Ronny Malavia Mardani, M. Moeljadi, Sumiati Sumiati, Nur Khusniyah Indrawati
Purpose: This paper aims to examine the determinants of capital structure.
Theoretical framework: There is an essential gap in modern finance theory on the issue of corporate debt policy, where contemporary theory cannot explain the company’s choice of capital structure composition (Myers, 1977). Myers (1984) claimed that we have a limited understanding of capital structure. We have no idea how corporations determine whether debt, equity, or hybrid securities to issue. Furthermore, Thies & Klock (1992) claimed that capital structure is one of the most divisive topics in finance.
Design/methodology/approach: A hundred and three companies were observed 618 times, applying multiple regression to find out the determinants of capital structure in manufacturing companies in Indonesia from 2011 to 2017.
Findings: This study disclosed that five capital structure determinants (firm size, profitability, debt tax shield, growth, and liquidity) significantly affected capital structure. Firm size, debt tax shield, and growth positively correlated with capital structure, while profitability and liquidity negatively correlated with capital structure. Firm size was inequivalent with expectations, indicating that managers take advantage of firm size to increase their debt. Likewise, growth was not analogous with expectations, indicating that the company was taking advantage of its growth opportunities to increase debt. On the other hand, profitability, debt tax shield, and liquidity had the desired direction of the relationship. Furthermore, the other two variables, firm age and business risk, had no significant effect on capital structure, alluding that they were improper variables to explain variations in the sample companies’ capital structure.
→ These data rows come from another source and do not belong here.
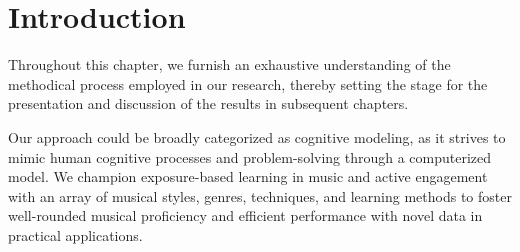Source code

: \section{Introduction}


Throughout this chapter, we furnish an exhaustive understanding of the methodical process employed in our research, thereby setting the stage for the presentation and discussion of the results in subsequent chapters.

Our approach could be broadly categorized as cognitive modeling, as it strives to mimic human cognitive processes and problem-solving through a computerized model. We champion exposure-based learning in music and active engagement with an array of musical styles, genres, techniques, and learning methods to foster well-rounded musical proficiency and efficient performance with novel data in practical applications.


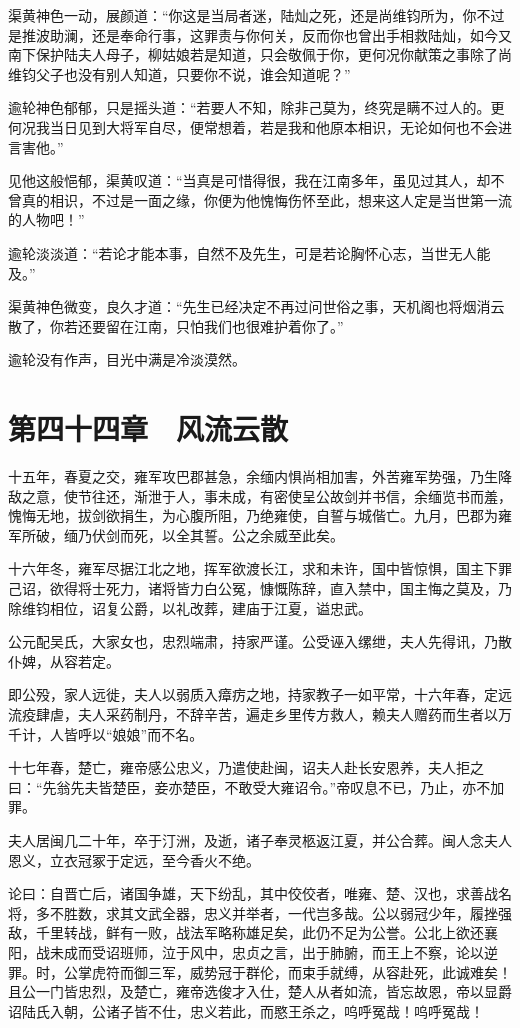 渠黄神色一动，展颜道：“你这是当局者迷，陆灿之死，还是尚维钧所为，你不过是推波助澜，还是奉命行事，这罪责与你何关，反而你也曾出手相救陆灿，如今又南下保护陆夫人母子，柳姑娘若是知道，只会敬佩于你，更何况你献策之事除了尚维钧父子也没有别人知道，只要你不说，谁会知道呢？”

逾轮神色郁郁，只是摇头道：“若要人不知，除非己莫为，终究是瞒不过人的。更何况我当日见到大将军自尽，便常想着，若是我和他原本相识，无论如何也不会进言害他。”

见他这般悒郁，渠黄叹道：“当真是可惜得很，我在江南多年，虽见过其人，却不曾真的相识，不过是一面之缘，你便为他愧悔伤怀至此，想来这人定是当世第一流的人物吧！”

逾轮淡淡道：“若论才能本事，自然不及先生，可是若论胸怀心志，当世无人能及。”

渠黄神色微变，良久才道：“先生已经决定不再过问世俗之事，天机阁也将烟消云散了，你若还要留在江南，只怕我们也很难护着你了。”

逾轮没有作声，目光中满是冷淡漠然。

\chapter{第四十四章　风流云散}

十五年，春夏之交，雍军攻巴郡甚急，余缅内惧尚相加害，外苦雍军势强，乃生降敌之意，使节往还，渐泄于人，事未成，有密使呈公故剑并书信，余缅览书而羞，愧悔无地，拔剑欲捐生，为心腹所阻，乃绝雍使，自誓与城偕亡。九月，巴郡为雍军所破，缅乃伏剑而死，以全其誓。公之余威至此矣。

十六年冬，雍军尽据江北之地，挥军欲渡长江，求和未许，国中皆惊惧，国主下罪己诏，欲得将士死力，诸将皆力白公冤，慷慨陈辞，直入禁中，国主悔之莫及，乃除维钧相位，诏复公爵，以礼改葬，建庙于江夏，谥忠武。

公元配吴氏，大家女也，忠烈端肃，持家严谨。公受诬入缧绁，夫人先得讯，乃散仆婢，从容若定。

即公殁，家人远徙，夫人以弱质入瘴疠之地，持家教子一如平常，十六年春，定远流疫肆虐，夫人采药制丹，不辞辛苦，遍走乡里传方救人，赖夫人赠药而生者以万千计，人皆呼以“娘娘”而不名。

十七年春，楚亡，雍帝感公忠义，乃遣使赴闽，诏夫人赴长安恩养，夫人拒之曰：“先翁先夫皆楚臣，妾亦楚臣，不敢受大雍诏令。”帝叹息不已，乃止，亦不加罪。

夫人居闽几二十年，卒于汀洲，及逝，诸子奉灵柩返江夏，并公合葬。闽人念夫人恩义，立衣冠冢于定远，至今香火不绝。

论曰：自晋亡后，诸国争雄，天下纷乱，其中佼佼者，唯雍、楚、汉也，求善战名将，多不胜数，求其文武全器，忠义并举者，一代岂多哉。公以弱冠少年，履挫强敌，千里转战，鲜有一败，战法军略称雄足矣，此仍不足为公誉。公北上欲还襄阳，战未成而受诏班师，泣于风中，忠贞之言，出于肺腑，而王上不察，论以逆罪。时，公掌虎符而御三军，威势冠于群伦，而束手就缚，从容赴死，此诚难矣！且公一门皆忠烈，及楚亡，雍帝选俊才入仕，楚人从者如流，皆忘故恩，帝以显爵诏陆氏入朝，公诸子皆不仕，忠义若此，而愍王杀之，呜呼冤哉！呜呼冤哉！

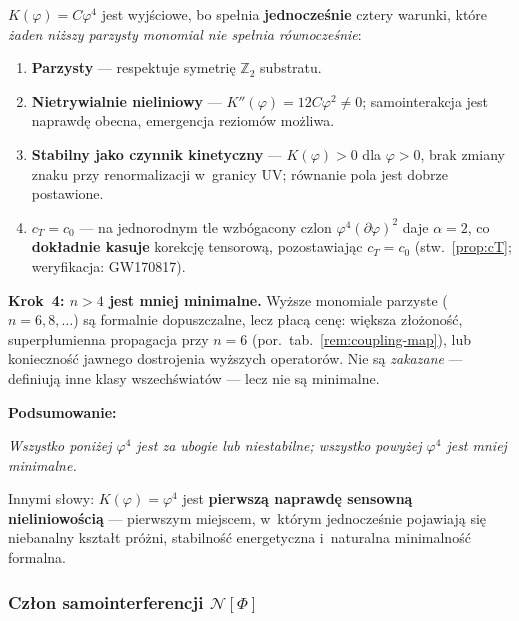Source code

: \begin{remark}[Zasada minimalnej nieliniowo\'sci: dlaczego $K(\varphi) = \varphi^4$]
$K(\varphi) = C\varphi^4$ jest wyj\'sciowe, bo spe\l{}nia \textbf{jednocze\'snie}
cztery warunki, kt\'ore \emph{\.zaden ni\.zszy parzysty monomial nie spe\l{}nia
r\'ownocze\'snie}:
\begin{enumerate}[nosep]
  \item \textbf{Parzysty} --- respektuje symetri\k{e} $\mathbb{Z}_2$ substratu.
  \item \textbf{Nietrywialnie nieliniowy} --- $K''(\varphi) = 12C\varphi^2 \neq 0$;
        samointerakcja jest naprawd\k{e} obecna, emergencja reziom\'ow mo\.zliwa.
  \item \textbf{Stabilny jako czynnik kinetyczny} --- $K(\varphi) > 0$ dla $\varphi > 0$,
        brak zmiany znaku przy renormalizacji w~granicy UV;
        r\'ownanie pola jest dobrze postawione.
  \item \textbf{$c_T = c_0$} --- na jednorodnym tle wzb\'ogacony czlon
        $\varphi^4(\partial\varphi)^2$ daje $\alpha = 2$, co \textbf{dok\l{}adnie kasuje}
        korekcj\k{e} tensorow\k{a}, pozostawiaj\k{a}c $c_T = c_0$
        (stw.~\ref{prop:cT}; weryfikacja: GW170817).
\end{enumerate}

\medskip\noindent
\textbf{Krok~4: $n > 4$ jest mniej minimalne.}
Wy\.zsze monomiale parzyste ($n = 6, 8, \ldots$) s\k{a} formalnie dopuszczalne,
lecz p\l{}ac\k{a} cen\k{e}:
wi\k{e}ksza z\l{}o\.zono\'s\'c, superp\l{}umienna propagacja przy $n = 6$
(por.\ tab.~\ref{rem:coupling-map}),
lub konieczno\'s\'c jawnego dostrojenia wy\.zszych operator\'ow.
Nie s\k{a} \emph{zakazane} --- definiuj\k{a} inne klasy wszech\'swiat\'ow ---
lecz nie s\k{a} minimalne.

\medskip\noindent
\textbf{Podsumowanie:}
\begin{center}
\small
\emph{Wszystko poni\.zej $\varphi^4$ jest za ubogie lub niestabilne;
wszystko powy\.zej $\varphi^4$ jest mniej minimalne.}
\end{center}
Innymi s\l{}owy: $K(\varphi) = \varphi^4$ jest \textbf{pierwsz\k{a}
naprawd\k{e} sensown\k{a} nieliniowo\'sci\k{a}} --- pierwszym
miejscem, w~kt\'orym jednocze\'snie pojawiaj\k{a} si\k{e}
niebanalny kszta\l{}t próżni, stabilno\'s\'c energetyczna
i~naturalna minimalno\'s\'c formalna.
\end{remark}

\subsubsection{Cz\l{}on samointerferencji $\mathcal{N}[\Phi]$}

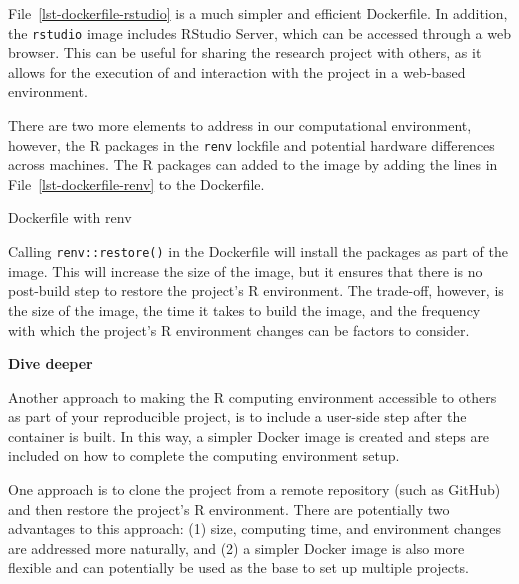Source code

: \documentclass[
  letterpaper,
]{latex/krantz}
\theoremstyle{definition}
\theoremstyle{remark}
\begin{document}
File~\ref{lst-dockerfile-rstudio} is a much simpler and efficient
Dockerfile. In addition, the \texttt{rstudio} image includes RStudio
Server, which can be accessed through a web browser. This can be useful
for sharing the research project with others, as it allows for the
execution of and interaction with the project in a web-based
environment.

There are two more elements to address in our computational environment,
however, the R packages in the \texttt{renv} lockfile and potential
hardware differences across machines. The R packages can added to the
image by adding the lines in File~\ref{lst-dockerfile-renv} to the
Dockerfile.

\begin{codelisting}

\caption{\label{lst-dockerfile-renv}Dockerfile with renv}


\end{codelisting}%

Calling \texttt{renv::restore()} in the Dockerfile will install the
packages as part of the image. This will increase the size of the image,
but it ensures that there is no post-build step to restore the project's
R environment. The trade-off, however, is the size of the image, the
time it takes to build the image, and the frequency with which the
project's R environment changes can be factors to consider.

\begin{tcolorbox}[enhanced jigsaw, colframe=quarto-callout-color-frame, breakable, bottomrule=.15mm, arc=.35mm, left=2mm, opacityback=0, rightrule=.15mm, colback=white, toprule=.15mm, leftrule=.75mm]

\textbf{ Dive deeper}

Another approach to making the R computing environment accessible to
others as part of your reproducible project, is to include a user-side
step after the container is built. In this way, a simpler Docker image
is created and steps are included on how to complete the computing
environment setup.

One approach is to clone the project from a remote repository (such as
GitHub) and then restore the project's R environment. There are
potentially two advantages to this approach: (1) size, computing time,
and environment changes are addressed more naturally, and (2) a simpler
Docker image is also more flexible and can potentially be used as the
base to set up multiple projects.

\end{tcolorbox}
\end{document}
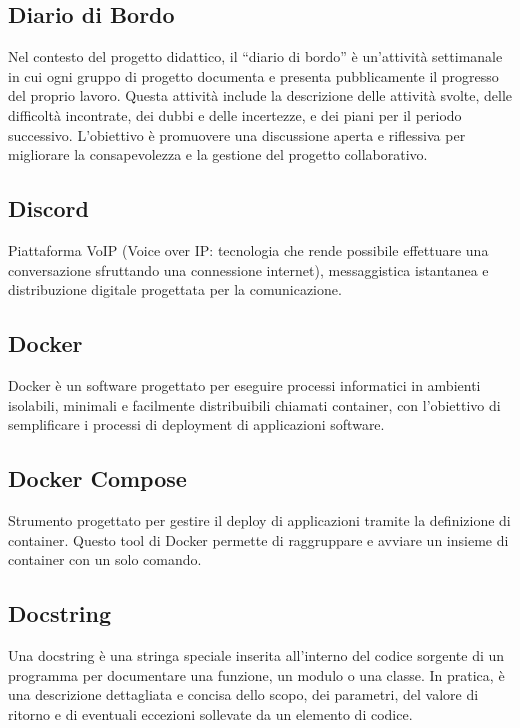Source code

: \hypertarget{sec:diario_di_bordo}{}
\subsection*{Diario di Bordo}
Nel contesto del progetto didattico, il “diario di bordo” è un’attività settimanale in cui ogni gruppo di progetto documenta e presenta pubblicamente il progresso del proprio lavoro. 
Questa attività include la descrizione delle attività svolte, delle difficoltà incontrate, dei dubbi e delle incertezze, e dei piani per il periodo successivo. 
L’obiettivo è promuovere una discussione aperta e riflessiva per migliorare la consapevolezza e la gestione del progetto collaborativo.

\subsection*{Discord}
Piattaforma VoIP (Voice over IP: tecnologia che rende possibile effettuare una conversazione sfruttando una connessione internet), messaggistica istantanea 
e distribuzione digitale progettata per la comunicazione.

\hypertarget{sec:docker}{}
\subsection*{Docker}
Docker è un software progettato per eseguire processi informatici in ambienti isolabili, minimali e facilmente distribuibili chiamati 
container, con l’obiettivo di semplificare i processi di deployment di applicazioni software.

\hypertarget{sec:docker_compose}{}
\subsection*{Docker Compose}
Strumento progettato per gestire il deploy di applicazioni tramite la definizione di
container. Questo tool di Docker permette di raggruppare e avviare un insieme di
container con un solo comando.


\hypertarget{sec:docstring}{}
\subsection*{Docstring}
Una docstring è una stringa speciale inserita all'interno del codice sorgente di un programma per documentare una funzione, un modulo 
o una classe. In pratica, è una descrizione dettagliata e concisa dello scopo, dei parametri, del valore di ritorno e di eventuali 
eccezioni sollevate da un elemento di codice.


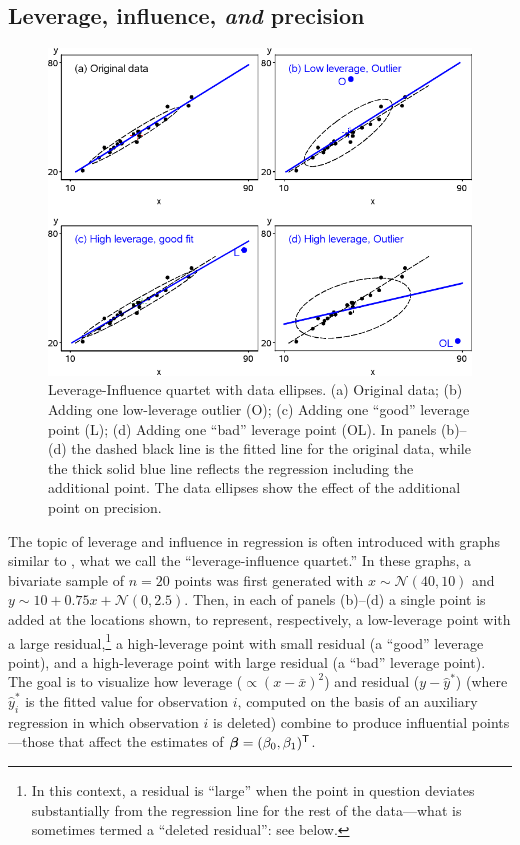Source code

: \subsection{Leverage, influence, \emph{and} precision}

\begin{figure}[htb!]
  \centering
  \includegraphics[width=\textwidth,clip]{fig/levdemo21}
  \caption{Leverage-Influence quartet with data ellipses. (a) Original data;
  (b) Adding one low-leverage outlier (O); (c) Adding one ``good'' leverage point (L);
  (d) Adding one ``bad'' leverage point (OL).
  In panels (b)--(d) the dashed black line is the fitted line for the original
  data, while the thick solid blue line reflects the  regression including the additional point.
  The data ellipses show the effect of the additional point on precision.}%
  \label{fig:levdemo21}
\end{figure}

The topic of leverage and influence in regression is often introduced with graphs
similar to , what we call
the ``leverage-influence quartet.''
In these graphs, a bivariate sample of $n=20$ points was first generated
with $x \sim \mathcal{N}(40, 10)$ and $y \sim10 +  0.75 x + \mathcal{N}(0, 2.5)$.
Then, in each of
panels (b)--(d) a single point is added at the locations shown, to represent, respectively,
a low-leverage point with a large residual,\footnote{In this context, a residual is ``large'' when the point in question deviates substantially from the regression line for the rest of the data---what is sometimes termed a ``deleted residual'': see below.} a high-leverage point with small residual
(a ``good'' leverage point), and a high-leverage point with large residual
(a ``bad'' leverage point).  The goal is to visualize how leverage ($\propto (x-\bar{x})^2$) and
residual ($y - \hat{y}^{*}$) (where $\hat{y}^{*}_{i}$ is the fitted value for observation $i$, computed on the basis of an auxiliary regression in which observation $i$ is deleted) combine to produce influential points---those that affect
the estimates of $\bm{\beta} = (\beta_0 , \beta_1)^\mathsf{T}$.


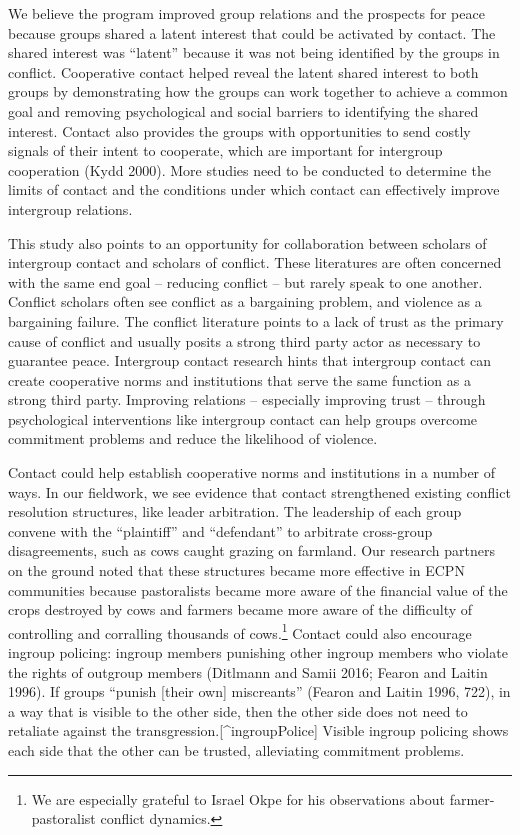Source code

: \documentclass[11pt]{article}
\begin{document}
We believe the program improved group relations and the prospects for
peace because groups shared a latent interest that could be activated by
contact. The shared interest was ``latent'' because it was not being
identified by the groups in conflict. Cooperative contact helped reveal
the latent shared interest to both groups by demonstrating how the
groups can work together to achieve a common goal and removing
psychological and social barriers to identifying the shared interest.
Contact also provides the groups with opportunities to send costly
signals of their intent to cooperate, which are important for intergroup
cooperation (Kydd 2000). More studies need to be conducted to determine
the limits of contact and the conditions under which contact can
effectively improve intergroup relations.

This study also points to an opportunity for collaboration between
scholars of intergroup contact and scholars of conflict. These
literatures are often concerned with the same end goal -- reducing
conflict -- but rarely speak to one another. Conflict scholars often see
conflict as a bargaining problem, and violence as a bargaining failure.
The conflict literature points to a lack of trust as the primary cause
of conflict and usually posits a strong third party actor as necessary
to guarantee peace. Intergroup contact research hints that intergroup
contact can create cooperative norms and institutions that serve the
same function as a strong third party. Improving relations -- especially
improving trust -- through psychological interventions like intergroup
contact can help groups overcome commitment problems and reduce the
likelihood of violence.

Contact could help establish cooperative norms and institutions in a
number of ways. In our fieldwork, we see evidence that contact
strengthened existing conflict resolution structures, like leader
arbitration. The leadership of each group convene with the ``plaintiff''
and ``defendant'' to arbitrate cross-group disagreements, such as cows
caught grazing on farmland. Our research partners on the ground noted
that these structures became more effective in ECPN communities because
pastoralists became more aware of the financial value of the crops
destroyed by cows and farmers became more aware of the difficulty of
controlling and corralling thousands of cows.\footnote{We are especially
  grateful to Israel Okpe for his observations about farmer-pastoralist
  conflict dynamics.} Contact could also encourage ingroup policing:
ingroup members punishing other ingroup members who violate the rights
of outgroup members (Ditlmann and Samii 2016; Fearon and Laitin 1996).
If groups ``punish {[}their own{]} miscreants'' (Fearon and Laitin 1996,
722), in a way that is visible to the other side, then the other side
does not need to retaliate against the
transgression.{[}\^{}ingroupPolice{]} Visible ingroup policing shows
each side that the other can be trusted, alleviating commitment
problems.
\end{document}
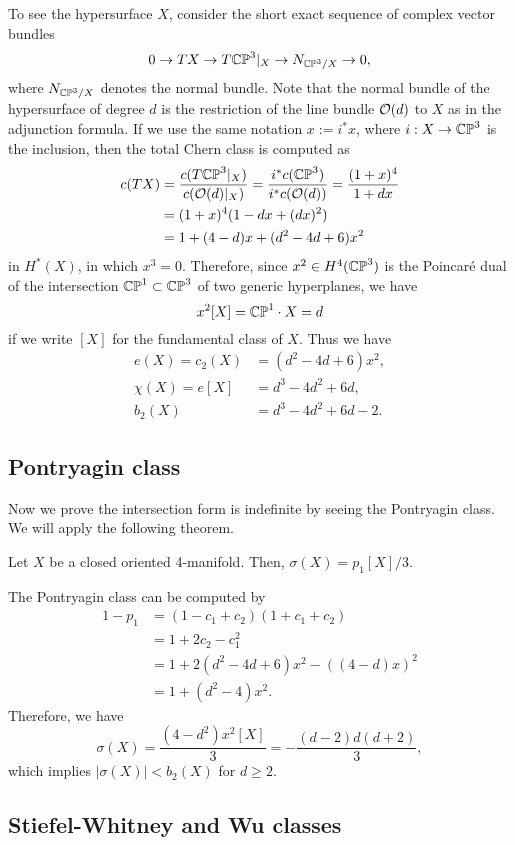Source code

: \documentclass{../../../small}
\begin{document}
To see the hypersurface $X$, consider the short exact sequence of complex vector bundles
\[0\to TX\to T\mathbb{CP}^3|_X\to N_{\mathbb{CP}^3/X}\to0,\]
where $N_{\mathbb{CP}^3/X}$ denotes the normal bundle.
Note that the normal bundle of the hypersurface of degree $d$ is the restriction of the line bundle $\mathcal{O}(d)$ to $X$ as in the adjunction formula.
If we use the same notation $x:=i^*x$, where $i:X\to\mathbb{CP}^3$ is the inclusion, then the total Chern class is computed as
\begin{align*}
c(TX)&=\frac{c(T\mathbb{CP}^3|_X)}{c(\mathcal{O}(d)|_X)}=\frac{i^*c(\mathbb{CP}^3)}{i^*c(\mathcal{O}(d))}=\frac{(1+x)^4}{1+dx}\\
&=(1+x)^4(1-dx+(dx)^2)\\
&=1+(4-d)x+(d^2-4d+6)x^2
\end{align*}
in $H^*(X)$, in which $x^3=0$.
Therefore, since $x^2\in H^4(\mathbb{CP}^3)$ is the Poincar\'e dual of the intersection $\mathbb{CP}^1\subset\mathbb{CP}^3$ of two generic hyperplanes, we have
\[x^2[X]=\mathbb{CP}^1\cdot X=d\]
if we write $[X]$ for the fundamental class of $X$.
Thus we have
\begin{align*}
e(X)=c_2(X)&=(d^2-4d+6)x^2,\\
\chi(X)=e[X]&=d^3-4d^2+6d,\\
b_2(X)&=d^3-4d^2+6d-2.
\end{align*}

\subsection{Pontryagin class}

Now we prove the intersection form is indefinite by seeing the Pontryagin class.
We will apply the following theorem.
\begin{thm}
Let $X$ be a closed oriented 4-manifold.
Then, $\sigma(X)=p_1[X]/3$.
\end{thm}
The Pontryagin class can be computed by
\begin{align*}
1-p_1&=(1-c_1+c_2)(1+c_1+c_2)\\
&=1+2c_2-c_1^2\\
&=1+2(d^2-4d+6)x^2-((4-d)x)^2\\
&=1+(d^2-4)x^2.
\end{align*}
Therefore, we have
\[\sigma(X)=\frac{(4-d^2)x^2[X]}3=-\frac{(d-2)d(d+2)}3,\]
which implies $|\sigma(X)|<b_2(X)$ for $d\ge2$.

\subsection{Stiefel-Whitney and Wu classes}
\end{document}
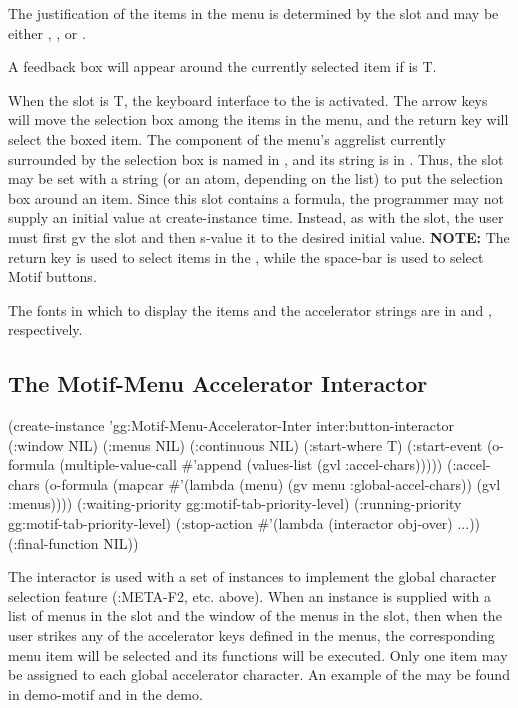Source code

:The justification of the items in the menu is determined by the slot
 and may be either , , or .

A feedback box will appear around the currently selected item if
 is T.

When the slot  is T, the keyboard interface to the
 is activated.  The arrow keys will move the selection box among
the items in the menu, and the return key will select the boxed item.
The component of the menu's aggrelist currently surrounded by the selection
box is named in
, and its string is in .
Thus, the slot  may be set with a string (or an atom,
depending on the  list) to put the selection box around an item.
Since this slot contains a formula, the programmer may not supply an initial
value at create-instance time.  Instead, as with the  slot, the user
must first gv the  slot and then s-value it to
the desired initial value.  {\bf NOTE:} The return key is used to select items
in the , while the space-bar is used to select Motif buttons.

The fonts in which to display the items and the accelerator strings are in
 and , respectively.


\subsection{The Motif-Menu Accelerator Interactor}

\begin{programexample}
(create-instance 'gg:Motif-Menu-Accelerator-Inter inter:button-interactor
   (:window NIL)
   (:menus NIL)
   (:continuous NIL)
   (:start-where T)
   (:start-event (o-formula (multiple-value-call \#'append
			      (values-list (gvl :accel-chars)))))
   (:accel-chars (o-formula (mapcar \#'(lambda (menu)
					(gv menu :global-accel-chars))
				    (gvl :menus))))
   (:waiting-priority gg:motif-tab-priority-level)
   (:running-priority gg:motif-tab-priority-level)
   (:stop-action \#'(lambda (interactor obj-over) ...))
   (:final-function NIL))
\end{programexample}

The  interactor is used with a set of
instances to implement the global character selection feature (:META-F2, etc.
above).  When an instance is supplied with a list of menus in the 
slot and the window of the menus in the  slot, then when the
user strikes any of the accelerator keys defined in the menus, the
corresponding menu item will be selected and its functions will be executed.
Only one item may be assigned to each global accelerator character.
An example of the  may be found in demo-motif
and in the  demo.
Research, Practical & Social implications: The study focused on manufacturing companies listed on the Indonesia Stock Exchange, consisting of various industrial sectors and sub-sectors or heterogeneous. Thus, recruiting homogenous samples is recommended to generalize Indonesians’ sub-sector companies. In addition, the findings suggested that the management needed to pay attention to firm size, profitability, debt tax shield, growth, and liquidity to determine the composition of its capital structure.
Originality/value: Manufacturing companies listed on the Indonesia Stock Exchange were recruited as the sample of the study. However, the controversies and inconsistencies of the results are still debatable.